> [TASK INSTRUCTIONS]
A verbatim transcription of every record below is required.

PROVIDED RECORDS: Begin

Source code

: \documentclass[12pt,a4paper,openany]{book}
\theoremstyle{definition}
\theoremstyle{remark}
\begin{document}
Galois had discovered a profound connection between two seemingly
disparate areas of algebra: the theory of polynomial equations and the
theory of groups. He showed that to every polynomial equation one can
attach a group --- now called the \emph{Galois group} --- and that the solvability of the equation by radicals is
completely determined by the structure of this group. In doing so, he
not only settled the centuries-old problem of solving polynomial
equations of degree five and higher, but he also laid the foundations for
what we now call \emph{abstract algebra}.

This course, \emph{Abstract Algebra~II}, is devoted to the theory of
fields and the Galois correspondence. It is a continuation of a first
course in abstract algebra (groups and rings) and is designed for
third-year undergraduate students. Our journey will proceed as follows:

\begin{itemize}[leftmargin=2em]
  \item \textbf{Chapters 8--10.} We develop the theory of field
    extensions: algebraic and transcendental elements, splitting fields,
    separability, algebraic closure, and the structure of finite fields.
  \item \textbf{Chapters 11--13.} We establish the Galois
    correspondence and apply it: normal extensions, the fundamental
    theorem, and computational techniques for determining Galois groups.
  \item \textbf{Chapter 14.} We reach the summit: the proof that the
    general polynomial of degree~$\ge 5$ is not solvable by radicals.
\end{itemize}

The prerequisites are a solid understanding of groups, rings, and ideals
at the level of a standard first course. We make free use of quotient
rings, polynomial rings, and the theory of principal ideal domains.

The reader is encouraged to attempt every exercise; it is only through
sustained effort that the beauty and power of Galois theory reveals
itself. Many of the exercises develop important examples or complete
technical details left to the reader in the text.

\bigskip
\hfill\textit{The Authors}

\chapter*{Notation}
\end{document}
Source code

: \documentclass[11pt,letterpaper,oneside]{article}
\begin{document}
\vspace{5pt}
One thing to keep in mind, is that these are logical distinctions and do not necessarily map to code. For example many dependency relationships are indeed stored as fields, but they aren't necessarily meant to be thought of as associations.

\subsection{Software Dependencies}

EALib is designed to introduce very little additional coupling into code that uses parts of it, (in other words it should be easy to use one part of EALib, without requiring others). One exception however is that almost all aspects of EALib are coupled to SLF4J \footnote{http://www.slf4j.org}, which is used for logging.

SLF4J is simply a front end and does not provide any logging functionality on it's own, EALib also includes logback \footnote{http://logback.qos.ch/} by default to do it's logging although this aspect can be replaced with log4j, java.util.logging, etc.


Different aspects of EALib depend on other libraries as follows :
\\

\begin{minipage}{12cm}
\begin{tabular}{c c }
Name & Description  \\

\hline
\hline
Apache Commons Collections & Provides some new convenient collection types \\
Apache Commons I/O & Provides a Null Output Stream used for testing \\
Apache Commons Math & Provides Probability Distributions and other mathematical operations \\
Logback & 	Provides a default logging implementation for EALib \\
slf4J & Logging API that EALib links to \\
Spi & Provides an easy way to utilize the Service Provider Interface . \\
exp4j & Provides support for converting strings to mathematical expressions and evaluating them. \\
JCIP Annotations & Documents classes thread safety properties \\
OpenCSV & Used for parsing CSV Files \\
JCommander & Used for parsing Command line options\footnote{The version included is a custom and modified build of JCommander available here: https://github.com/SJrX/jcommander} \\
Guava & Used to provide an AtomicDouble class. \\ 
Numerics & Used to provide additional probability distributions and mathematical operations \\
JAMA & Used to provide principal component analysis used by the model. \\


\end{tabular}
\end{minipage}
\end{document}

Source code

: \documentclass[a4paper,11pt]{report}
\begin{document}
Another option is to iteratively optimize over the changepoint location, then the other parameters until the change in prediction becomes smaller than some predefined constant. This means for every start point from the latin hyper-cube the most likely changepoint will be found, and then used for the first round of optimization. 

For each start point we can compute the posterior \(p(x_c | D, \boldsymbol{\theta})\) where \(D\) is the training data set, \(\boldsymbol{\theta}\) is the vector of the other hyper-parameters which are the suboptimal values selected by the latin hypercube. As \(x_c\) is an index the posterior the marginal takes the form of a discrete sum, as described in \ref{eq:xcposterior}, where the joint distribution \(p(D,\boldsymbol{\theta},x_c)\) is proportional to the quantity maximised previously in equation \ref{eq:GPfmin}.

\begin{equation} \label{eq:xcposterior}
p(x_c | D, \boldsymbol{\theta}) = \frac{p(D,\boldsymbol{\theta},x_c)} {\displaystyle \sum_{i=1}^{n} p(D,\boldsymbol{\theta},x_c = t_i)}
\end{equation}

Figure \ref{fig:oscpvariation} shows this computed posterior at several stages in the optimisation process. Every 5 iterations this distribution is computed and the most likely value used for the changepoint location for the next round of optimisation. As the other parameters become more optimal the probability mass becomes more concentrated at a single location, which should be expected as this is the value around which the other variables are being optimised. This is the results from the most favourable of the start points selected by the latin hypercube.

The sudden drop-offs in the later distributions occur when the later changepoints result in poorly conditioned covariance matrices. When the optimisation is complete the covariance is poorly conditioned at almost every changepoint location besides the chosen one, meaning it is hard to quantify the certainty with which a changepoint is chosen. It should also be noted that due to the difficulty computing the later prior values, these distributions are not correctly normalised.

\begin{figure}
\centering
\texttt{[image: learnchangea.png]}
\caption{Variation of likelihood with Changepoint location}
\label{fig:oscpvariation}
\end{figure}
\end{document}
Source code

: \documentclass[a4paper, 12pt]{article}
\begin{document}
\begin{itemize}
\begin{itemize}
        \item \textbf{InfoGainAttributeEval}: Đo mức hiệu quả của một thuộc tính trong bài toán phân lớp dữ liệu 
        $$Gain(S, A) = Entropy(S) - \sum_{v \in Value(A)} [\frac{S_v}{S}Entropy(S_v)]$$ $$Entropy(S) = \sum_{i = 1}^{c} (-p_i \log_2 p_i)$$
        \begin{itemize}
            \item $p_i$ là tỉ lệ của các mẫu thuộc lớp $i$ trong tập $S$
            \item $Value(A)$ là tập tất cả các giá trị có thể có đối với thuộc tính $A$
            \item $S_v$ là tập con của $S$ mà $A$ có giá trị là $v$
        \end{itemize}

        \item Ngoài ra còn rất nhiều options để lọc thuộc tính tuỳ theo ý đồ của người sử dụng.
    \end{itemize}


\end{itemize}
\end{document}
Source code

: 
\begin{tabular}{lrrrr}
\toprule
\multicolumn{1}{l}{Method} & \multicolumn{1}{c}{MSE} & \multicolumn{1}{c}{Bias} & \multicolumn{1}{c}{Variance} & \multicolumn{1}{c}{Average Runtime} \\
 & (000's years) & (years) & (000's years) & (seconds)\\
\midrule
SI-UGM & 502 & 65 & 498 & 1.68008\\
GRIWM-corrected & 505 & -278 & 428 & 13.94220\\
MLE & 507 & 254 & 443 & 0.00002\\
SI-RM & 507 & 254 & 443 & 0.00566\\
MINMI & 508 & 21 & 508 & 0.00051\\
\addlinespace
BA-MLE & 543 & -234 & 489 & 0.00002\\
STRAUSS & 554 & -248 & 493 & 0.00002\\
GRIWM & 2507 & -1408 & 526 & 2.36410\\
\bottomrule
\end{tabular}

PROVIDED RECORDS: End

> [EXERCISE ANSWER]
Source code

: \documentclass[12pt,a4paper,openany]{book}
\theoremstyle{definition}
\theoremstyle{remark}
\begin{document}
Galois had discovered a profound connection between two seemingly
disparate areas of algebra: the theory of polynomial equations and the
theory of groups. He showed that to every polynomial equation one can
attach a group --- now called the \emph{Galois group} --- and that the solvability of the equation by radicals is
completely determined by the structure of this group. In doing so, he
not only settled the centuries-old problem of solving polynomial
equations of degree five and higher, but he also laid the foundations for
what we now call \emph{abstract algebra}.

This course, \emph{Abstract Algebra~II}, is devoted to the theory of
fields and the Galois correspondence. It is a continuation of a first
course in abstract algebra (groups and rings) and is designed for
third-year undergraduate students. Our journey will proceed as follows:

\begin{itemize}[leftmargin=2em]
  \item \textbf{Chapters 8--10.} We develop the theory of field
    extensions: algebraic and transcendental elements, splitting fields,
    separability, algebraic closure, and the structure of finite fields.
  \item \textbf{Chapters 11--13.} We establish the Galois
    correspondence and apply it: normal extensions, the fundamental
    theorem, and computational techniques for determining Galois groups.
  \item \textbf{Chapter 14.} We reach the summit: the proof that the
    general polynomial of degree~$\ge 5$ is not solvable by radicals.
\end{itemize}

The prerequisites are a solid understanding of groups, rings, and ideals
at the level of a standard first course. We make free use of quotient
rings, polynomial rings, and the theory of principal ideal domains.

The reader is encouraged to attempt every exercise; it is only through
sustained effort that the beauty and power of Galois theory reveals
itself. Many of the exercises develop important examples or complete
technical details left to the reader in the text.

\bigskip
\hfill\textit{The Authors}

\chapter*{Notation}
\end{document}
Source code

: \documentclass[11pt,letterpaper,oneside]{article}
\begin{document}
\vspace{5pt}
One thing to keep in mind, is that these are logical distinctions and do not necessarily map to code. For example many dependency relationships are indeed stored as fields, but they aren't necessarily meant to be thought of as associations.

\subsection{Software Dependencies}

EALib is designed to introduce very little additional coupling into code that uses parts of it, (in other words it should be easy to use one part of EALib, without requiring others). One exception however is that almost all aspects of EALib are coupled to SLF4J \footnote{http://www.slf4j.org}, which is used for logging.

SLF4J is simply a front end and does not provide any logging functionality on it's own, EALib also includes logback \footnote{http://logback.qos.ch/} by default to do it's logging although this aspect can be replaced with log4j, java.util.logging, etc.


Different aspects of EALib depend on other libraries as follows :
\\

\begin{minipage}{12cm}
\begin{tabular}{c c }
Name & Description  \\

\hline
\hline
Apache Commons Collections & Provides some new convenient collection types \\
Apache Commons I/O & Provides a Null Output Stream used for testing \\
Apache Commons Math & Provides Probability Distributions and other mathematical operations \\
Logback & 	Provides a default logging implementation for EALib \\
slf4J & Logging API that EALib links to \\
Spi & Provides an easy way to utilize the Service Provider Interface . \\
exp4j & Provides support for converting strings to mathematical expressions and evaluating them. \\
JCIP Annotations & Documents classes thread safety properties \\
OpenCSV & Used for parsing CSV Files \\
JCommander & Used for parsing Command line options\footnote{The version included is a custom and modified build of JCommander available here: https://github.com/SJrX/jcommander} \\
Guava & Used to provide an AtomicDouble class. \\ 
Numerics & Used to provide additional probability distributions and mathematical operations \\
JAMA & Used to provide principal component analysis used by the model. \\


\end{tabular}
\end{minipage}
\end{document}

Source code

: \documentclass[a4paper,11pt]{report}
\begin{document}
Another option is to iteratively optimize over the changepoint location, then the other parameters until the change in prediction becomes smaller than some predefined constant. This means for every start point from the latin hyper-cube the most likely changepoint will be found, and then used for the first round of optimization. 

For each start point we can compute the posterior \(p(x_c | D, \boldsymbol{\theta})\) where \(D\) is the training data set, \(\boldsymbol{\theta}\) is the vector of the other hyper-parameters which are the suboptimal values selected by the latin hypercube. As \(x_c\) is an index the posterior the marginal takes the form of a discrete sum, as described in \ref{eq:xcposterior}, where the joint distribution \(p(D,\boldsymbol{\theta},x_c)\) is proportional to the quantity maximised previously in equation \ref{eq:GPfmin}.

\begin{equation} \label{eq:xcposterior}
p(x_c | D, \boldsymbol{\theta}) = \frac{p(D,\boldsymbol{\theta},x_c)} {\displaystyle \sum_{i=1}^{n} p(D,\boldsymbol{\theta},x_c = t_i)}
\end{equation}

Figure \ref{fig:oscpvariation} shows this computed posterior at several stages in the optimisation process. Every 5 iterations this distribution is computed and the most likely value used for the changepoint location for the next round of optimisation. As the other parameters become more optimal the probability mass becomes more concentrated at a single location, which should be expected as this is the value around which the other variables are being optimised. This is the results from the most favourable of the start points selected by the latin hypercube.

The sudden drop-offs in the later distributions occur when the later changepoints result in poorly conditioned covariance matrices. When the optimisation is complete the covariance is poorly conditioned at almost every changepoint location besides the chosen one, meaning it is hard to quantify the certainty with which a changepoint is chosen. It should also be noted that due to the difficulty computing the later prior values, these distributions are not correctly normalised.

\begin{figure}
\centering
\texttt{[image: learnchangea.png]}
\caption{Variation of likelihood with Changepoint location}
\label{fig:oscpvariation}
\end{figure}
\end{document}
Source code

: \documentclass[a4paper, 12pt]{article}
\begin{document}
\begin{itemize}
\begin{itemize}
        \item \textbf{InfoGainAttributeEval}: Đo mức hiệu quả của một thuộc tính trong bài toán phân lớp dữ liệu 
        $$Gain(S, A) = Entropy(S) - \sum_{v \in Value(A)} [\frac{S_v}{S}Entropy(S_v)]$$ $$Entropy(S) = \sum_{i = 1}^{c} (-p_i \log_2 p_i)$$
        \begin{itemize}
            \item $p_i$ là tỉ lệ của các mẫu thuộc lớp $i$ trong tập $S$
            \item $Value(A)$ là tập tất cả các giá trị có thể có đối với thuộc tính $A$
            \item $S_v$ là tập con của $S$ mà $A$ có giá trị là $v$
        \end{itemize}

        \item Ngoài ra còn rất nhiều options để lọc thuộc tính tuỳ theo ý đồ của người sử dụng.
    \end{itemize}


\end{itemize}
\end{document}
Source code

: 
\begin{tabular}{lrrrr}
\toprule
\multicolumn{1}{l}{Method} & \multicolumn{1}{c}{MSE} & \multicolumn{1}{c}{Bias} & \multicolumn{1}{c}{Variance} & \multicolumn{1}{c}{Average Runtime} \\
 & (000's years) & (years) & (000's years) & (seconds)\\
\midrule
SI-UGM & 502 & 65 & 498 & 1.68008\\
GRIWM-corrected & 505 & -278 & 428 & 13.94220\\
MLE & 507 & 254 & 443 & 0.00002\\
SI-RM & 507 & 254 & 443 & 0.00566\\
MINMI & 508 & 21 & 508 & 0.00051\\
\addlinespace
BA-MLE & 543 & -234 & 489 & 0.00002\\
STRAUSS & 554 & -248 & 493 & 0.00002\\
GRIWM & 2507 & -1408 & 526 & 2.36410\\
\bottomrule
\end{tabular}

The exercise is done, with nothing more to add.